After travelling the world for two years, Bischof returned to Zurich in 1952, but soon set out for the USA, where he earned his passage to South America with photographic commissions. In the New World, he created expansively composed colour photographs. He travelled via Central America to South America, in search of harmony between man and nature. He was killed in a road accident in the Andes on 16 May 1954.
From his studio in Zurich Werner Bischof set a course that was to take him around the globe. His oeuvre, most of it created within the space of just ten years, addresses a wide range of issues. Bischof is best known as a photographer of people: he was a master of figural composition in motion, as in his photographs of children at play. But he was also a still life and landscape photographer. Movement and stillness, dynamics and contemplation, play and sleep, work and leisure stand side by side. And the most astonishing thing about Bischof, according to writer Claude Roy, is that he is as great an artist in the portrayal of happiness as he is in the expression of sorrow and pain.
Bischof's gift of creating a sense of presence in his photographs reaches us through the decades. It is remarkable how topical his pictures still seem. Has the world changed less than we think? Or did Bischof instinctively photograph only things that do not become dated? Whatever the case, his take on photography - those bold yet never intrusive frames, that feeling for light, that unerring sense of the right moment - was clearly ahead of its time. It is therefore hardly surprising that, when we look at Bischof's photographs today, we still feel as though we were there ourselves. His gift of gaining people's confidence made him and his camera invisible. The result: WernerBischofPictures.
Publication
To coincide with the exhibition, the most comprehensive book to date on the oeuvre of Werner Bischof is being published by Benteli Verlag, Bern (German edition), and Steidl Verlag, Göttingen (English edition). In this book, WernerBischofBilder / WernerBischofPictures, Bischof's visual world unfolds on 464 pages with more than 350 large-format illustrations in which, for the first time, his colour photography is granted the status it deserves. The book contains many rarely published photographs and an informative text on the life and work of Werner Bischof. Edited and designed by Marco Bischof, Simon Maurer and Peter Zimmermann, the book is a joint collaboration between the Werner Bischof Estate and Helmhaus Zürich.
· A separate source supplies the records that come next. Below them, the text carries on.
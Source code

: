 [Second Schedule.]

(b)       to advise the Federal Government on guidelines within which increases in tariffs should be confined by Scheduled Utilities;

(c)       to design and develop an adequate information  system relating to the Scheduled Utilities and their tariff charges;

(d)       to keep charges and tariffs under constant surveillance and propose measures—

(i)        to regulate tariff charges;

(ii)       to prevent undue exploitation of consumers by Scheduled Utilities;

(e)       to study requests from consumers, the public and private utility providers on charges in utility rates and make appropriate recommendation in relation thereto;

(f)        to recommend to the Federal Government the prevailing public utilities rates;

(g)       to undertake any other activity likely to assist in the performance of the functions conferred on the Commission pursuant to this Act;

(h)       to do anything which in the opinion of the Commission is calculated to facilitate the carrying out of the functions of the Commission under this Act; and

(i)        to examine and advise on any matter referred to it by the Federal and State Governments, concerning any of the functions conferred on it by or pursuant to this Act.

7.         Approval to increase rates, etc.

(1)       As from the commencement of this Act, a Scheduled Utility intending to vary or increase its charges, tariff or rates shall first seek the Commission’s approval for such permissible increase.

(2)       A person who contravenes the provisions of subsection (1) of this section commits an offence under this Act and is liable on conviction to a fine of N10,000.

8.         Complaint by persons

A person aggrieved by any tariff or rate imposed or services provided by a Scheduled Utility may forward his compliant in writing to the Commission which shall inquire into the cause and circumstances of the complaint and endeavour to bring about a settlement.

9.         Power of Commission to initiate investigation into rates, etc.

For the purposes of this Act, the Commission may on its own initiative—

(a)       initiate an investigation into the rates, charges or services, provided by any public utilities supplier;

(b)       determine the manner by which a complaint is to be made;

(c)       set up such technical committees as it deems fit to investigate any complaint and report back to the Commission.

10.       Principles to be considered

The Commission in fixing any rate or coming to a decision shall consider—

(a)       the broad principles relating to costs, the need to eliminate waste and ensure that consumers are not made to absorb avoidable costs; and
Werner Bischof's photographs have always appealed to children - and not just because they were among his favourite subjects. For this reason, we felt it particularly appropriate to offer a range of educational activities to accompany the exhibition. One room at the Helmhaus has been set aside for our younger visitors, designed by Donat Bräm of the Pädagogische Hochschule Zürich. There will be an exhibition of children's drawings and writings inspired by selected photographs by Werner Bischof. A portfolio of teaching materials entitled Der zugewandte Blick. Werner Bischof, 36 Bilder, edited by Susan Gürber and Thomas Hermann, is being published by Pestalozzianum-Verlag, affiliated to the Pädagogische Hochschule Zürich, and will be available at the exhibition. The CD-ROM Werner Bischof/Leben und Werk eines Photographen (2003) by Marco Bischof and Carl Philabaum can also be consulted on-screen in the exhibition. We plan to provide guided tours for teaching staff wishing to receive educational back-up for visits to the exhibition with their classes. Finally, there will be a Children's Day on Sunday, 12 March, from 1 to 6 p.m., with a special fringe programme for children aged 5 and over, aimed at presenting an entertaining and captivating introduction to the world of Werner Bischof.